YOUR ASSIGNMENT: In the entries below, which lines run from the one containing "## 🎯 Executive Summary" to the one containing "Accreditation bodies reference"? Copy exactly those lines, ends included, and no others.

ENTRIES PROVIDED:
▼
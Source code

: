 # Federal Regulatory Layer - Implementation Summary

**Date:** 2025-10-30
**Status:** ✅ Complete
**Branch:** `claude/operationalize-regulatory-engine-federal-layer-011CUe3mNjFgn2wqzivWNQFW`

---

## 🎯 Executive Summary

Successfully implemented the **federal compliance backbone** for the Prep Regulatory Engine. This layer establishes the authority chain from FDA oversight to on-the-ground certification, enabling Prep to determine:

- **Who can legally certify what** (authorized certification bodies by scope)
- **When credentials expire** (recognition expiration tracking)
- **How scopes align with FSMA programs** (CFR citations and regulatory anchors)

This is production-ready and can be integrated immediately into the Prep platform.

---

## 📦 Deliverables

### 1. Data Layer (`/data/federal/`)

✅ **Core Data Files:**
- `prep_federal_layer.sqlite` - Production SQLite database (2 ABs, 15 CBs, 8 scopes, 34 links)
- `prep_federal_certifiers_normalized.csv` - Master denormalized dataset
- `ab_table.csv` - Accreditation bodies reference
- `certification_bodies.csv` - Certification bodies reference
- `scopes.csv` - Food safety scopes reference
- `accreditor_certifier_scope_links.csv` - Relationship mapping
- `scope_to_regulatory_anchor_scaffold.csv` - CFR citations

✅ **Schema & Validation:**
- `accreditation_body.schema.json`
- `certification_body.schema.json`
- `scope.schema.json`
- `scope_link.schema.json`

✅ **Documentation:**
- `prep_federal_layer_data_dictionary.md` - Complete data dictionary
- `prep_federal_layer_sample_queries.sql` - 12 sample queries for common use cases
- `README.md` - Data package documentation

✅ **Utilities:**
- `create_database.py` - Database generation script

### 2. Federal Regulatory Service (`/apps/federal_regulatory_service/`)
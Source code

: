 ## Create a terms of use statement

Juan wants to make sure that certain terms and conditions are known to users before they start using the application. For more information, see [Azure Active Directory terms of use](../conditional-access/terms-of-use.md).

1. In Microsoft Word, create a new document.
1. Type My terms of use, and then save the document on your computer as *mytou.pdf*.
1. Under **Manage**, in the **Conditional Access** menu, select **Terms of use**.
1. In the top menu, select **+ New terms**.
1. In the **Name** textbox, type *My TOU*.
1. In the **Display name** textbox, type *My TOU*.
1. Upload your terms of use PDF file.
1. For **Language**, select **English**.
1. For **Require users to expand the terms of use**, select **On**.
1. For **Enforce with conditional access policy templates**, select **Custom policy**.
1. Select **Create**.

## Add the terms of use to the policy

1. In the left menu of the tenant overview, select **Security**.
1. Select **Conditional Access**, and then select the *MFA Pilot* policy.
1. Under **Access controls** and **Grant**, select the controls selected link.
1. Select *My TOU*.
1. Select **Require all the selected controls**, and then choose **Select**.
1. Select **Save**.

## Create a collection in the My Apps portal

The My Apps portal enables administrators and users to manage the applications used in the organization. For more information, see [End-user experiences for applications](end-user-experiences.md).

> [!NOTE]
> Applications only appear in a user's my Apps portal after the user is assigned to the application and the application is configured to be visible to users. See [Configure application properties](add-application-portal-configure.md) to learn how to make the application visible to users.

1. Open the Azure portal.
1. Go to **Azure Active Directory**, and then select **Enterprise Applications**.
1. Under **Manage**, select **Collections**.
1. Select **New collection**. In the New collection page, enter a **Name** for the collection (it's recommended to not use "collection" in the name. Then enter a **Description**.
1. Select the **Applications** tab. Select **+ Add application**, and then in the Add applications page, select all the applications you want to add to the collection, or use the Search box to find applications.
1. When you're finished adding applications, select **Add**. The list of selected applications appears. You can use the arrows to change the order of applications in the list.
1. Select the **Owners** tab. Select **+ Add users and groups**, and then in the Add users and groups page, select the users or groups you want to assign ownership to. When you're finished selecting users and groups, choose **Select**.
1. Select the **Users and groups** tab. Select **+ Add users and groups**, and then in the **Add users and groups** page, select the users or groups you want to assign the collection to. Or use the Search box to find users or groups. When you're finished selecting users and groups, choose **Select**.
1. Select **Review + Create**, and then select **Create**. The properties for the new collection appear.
▲
▼
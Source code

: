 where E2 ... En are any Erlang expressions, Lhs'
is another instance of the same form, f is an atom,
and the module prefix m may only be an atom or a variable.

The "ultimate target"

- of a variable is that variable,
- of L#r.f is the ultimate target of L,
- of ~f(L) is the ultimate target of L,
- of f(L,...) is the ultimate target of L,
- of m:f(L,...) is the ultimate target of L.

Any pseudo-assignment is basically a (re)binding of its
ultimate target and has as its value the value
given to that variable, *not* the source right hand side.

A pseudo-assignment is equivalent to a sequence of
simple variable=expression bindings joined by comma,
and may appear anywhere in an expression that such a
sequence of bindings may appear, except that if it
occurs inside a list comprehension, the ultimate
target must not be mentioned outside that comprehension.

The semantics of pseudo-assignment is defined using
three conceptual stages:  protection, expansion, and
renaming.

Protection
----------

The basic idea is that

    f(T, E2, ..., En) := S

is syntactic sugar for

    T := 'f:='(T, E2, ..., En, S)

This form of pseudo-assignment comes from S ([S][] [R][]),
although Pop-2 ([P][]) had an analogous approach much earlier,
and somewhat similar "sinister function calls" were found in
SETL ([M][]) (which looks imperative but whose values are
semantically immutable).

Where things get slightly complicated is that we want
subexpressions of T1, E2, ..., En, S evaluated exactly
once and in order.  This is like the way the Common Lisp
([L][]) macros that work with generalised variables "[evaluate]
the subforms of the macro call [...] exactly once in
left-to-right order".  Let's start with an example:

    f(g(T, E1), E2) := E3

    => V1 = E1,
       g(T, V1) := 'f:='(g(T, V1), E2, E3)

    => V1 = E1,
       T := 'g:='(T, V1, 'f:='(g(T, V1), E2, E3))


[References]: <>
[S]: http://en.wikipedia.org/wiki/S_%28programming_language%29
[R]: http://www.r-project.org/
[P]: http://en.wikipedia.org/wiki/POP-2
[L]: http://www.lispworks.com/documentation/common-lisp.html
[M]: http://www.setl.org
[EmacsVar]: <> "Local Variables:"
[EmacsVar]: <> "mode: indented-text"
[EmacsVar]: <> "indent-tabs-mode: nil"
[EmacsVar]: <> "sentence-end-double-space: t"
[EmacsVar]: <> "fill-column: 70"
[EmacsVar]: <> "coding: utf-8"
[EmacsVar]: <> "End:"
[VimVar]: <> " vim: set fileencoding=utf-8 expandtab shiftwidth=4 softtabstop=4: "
▲
▼
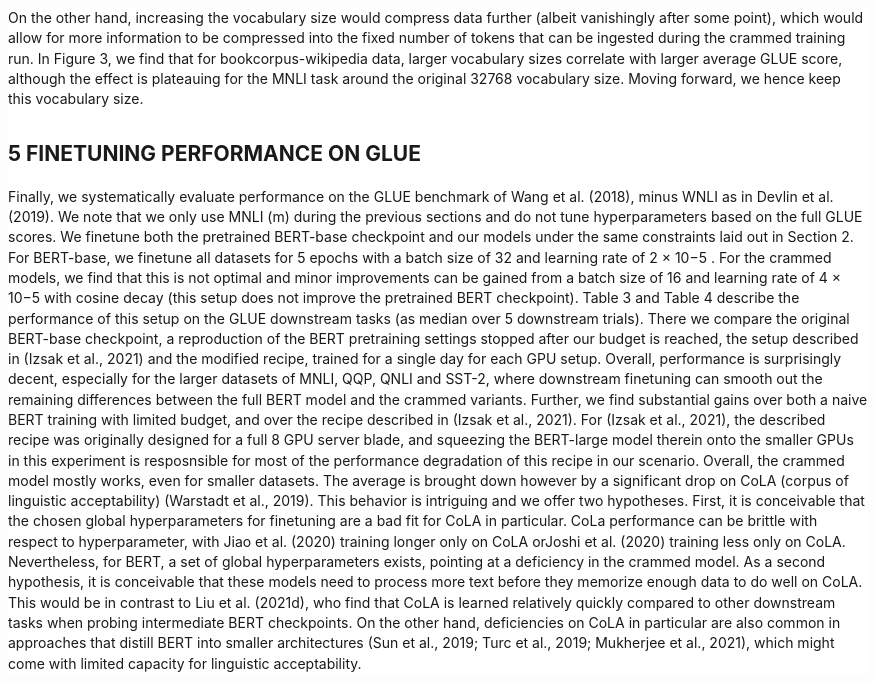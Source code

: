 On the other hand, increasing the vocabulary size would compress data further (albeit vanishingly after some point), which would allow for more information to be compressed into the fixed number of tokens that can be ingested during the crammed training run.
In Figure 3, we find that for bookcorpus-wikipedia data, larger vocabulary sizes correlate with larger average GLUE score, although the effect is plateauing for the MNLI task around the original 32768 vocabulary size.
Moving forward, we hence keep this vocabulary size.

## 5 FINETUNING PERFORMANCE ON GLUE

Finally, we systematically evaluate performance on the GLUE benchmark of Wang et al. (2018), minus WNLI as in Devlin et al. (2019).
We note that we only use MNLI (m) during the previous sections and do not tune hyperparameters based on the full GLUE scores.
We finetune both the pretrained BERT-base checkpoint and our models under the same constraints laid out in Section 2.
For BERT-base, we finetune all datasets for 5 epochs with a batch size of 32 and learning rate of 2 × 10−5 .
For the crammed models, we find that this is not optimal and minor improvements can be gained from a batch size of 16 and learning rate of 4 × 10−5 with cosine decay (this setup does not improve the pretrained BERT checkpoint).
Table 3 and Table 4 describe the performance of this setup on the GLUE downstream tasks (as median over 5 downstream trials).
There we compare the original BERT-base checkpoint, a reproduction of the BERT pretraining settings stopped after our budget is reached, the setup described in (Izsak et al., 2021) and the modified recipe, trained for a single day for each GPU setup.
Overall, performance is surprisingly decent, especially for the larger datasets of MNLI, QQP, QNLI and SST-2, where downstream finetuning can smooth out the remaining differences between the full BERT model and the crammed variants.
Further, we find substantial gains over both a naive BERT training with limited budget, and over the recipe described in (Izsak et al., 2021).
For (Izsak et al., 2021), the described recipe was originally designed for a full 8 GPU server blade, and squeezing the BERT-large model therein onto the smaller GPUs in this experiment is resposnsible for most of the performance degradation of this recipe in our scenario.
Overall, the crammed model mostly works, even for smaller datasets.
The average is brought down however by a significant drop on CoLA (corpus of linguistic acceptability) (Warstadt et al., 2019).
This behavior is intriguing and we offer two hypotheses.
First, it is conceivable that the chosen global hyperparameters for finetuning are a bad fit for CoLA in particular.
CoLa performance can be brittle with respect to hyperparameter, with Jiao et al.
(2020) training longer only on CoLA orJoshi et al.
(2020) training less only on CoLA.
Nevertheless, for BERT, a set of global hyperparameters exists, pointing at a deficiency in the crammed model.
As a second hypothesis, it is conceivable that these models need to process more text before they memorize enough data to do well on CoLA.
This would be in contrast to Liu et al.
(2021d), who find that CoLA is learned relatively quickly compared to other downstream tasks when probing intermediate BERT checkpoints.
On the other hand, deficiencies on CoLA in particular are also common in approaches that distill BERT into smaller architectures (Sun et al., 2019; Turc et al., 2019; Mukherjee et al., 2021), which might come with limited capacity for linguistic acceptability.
▲
SOLUTION FOR THIS EXERCISE:
## 🎯 Executive Summary

Successfully implemented the **federal compliance backbone** for the Prep Regulatory Engine. This layer establishes the authority chain from FDA oversight to on-the-ground certification, enabling Prep to determine:

- **Who can legally certify what** (authorized certification bodies by scope)
- **When credentials expire** (recognition expiration tracking)
- **How scopes align with FSMA programs** (CFR citations and regulatory anchors)

This is production-ready and can be integrated immediately into the Prep platform.

---

## 📦 Deliverables

### 1. Data Layer (`/data/federal/`)

✅ **Core Data Files:**
- `prep_federal_layer.sqlite` - Production SQLite database (2 ABs, 15 CBs, 8 scopes, 34 links)
- `prep_federal_certifiers_normalized.csv` - Master denormalized dataset
- `ab_table.csv` - Accreditation bodies reference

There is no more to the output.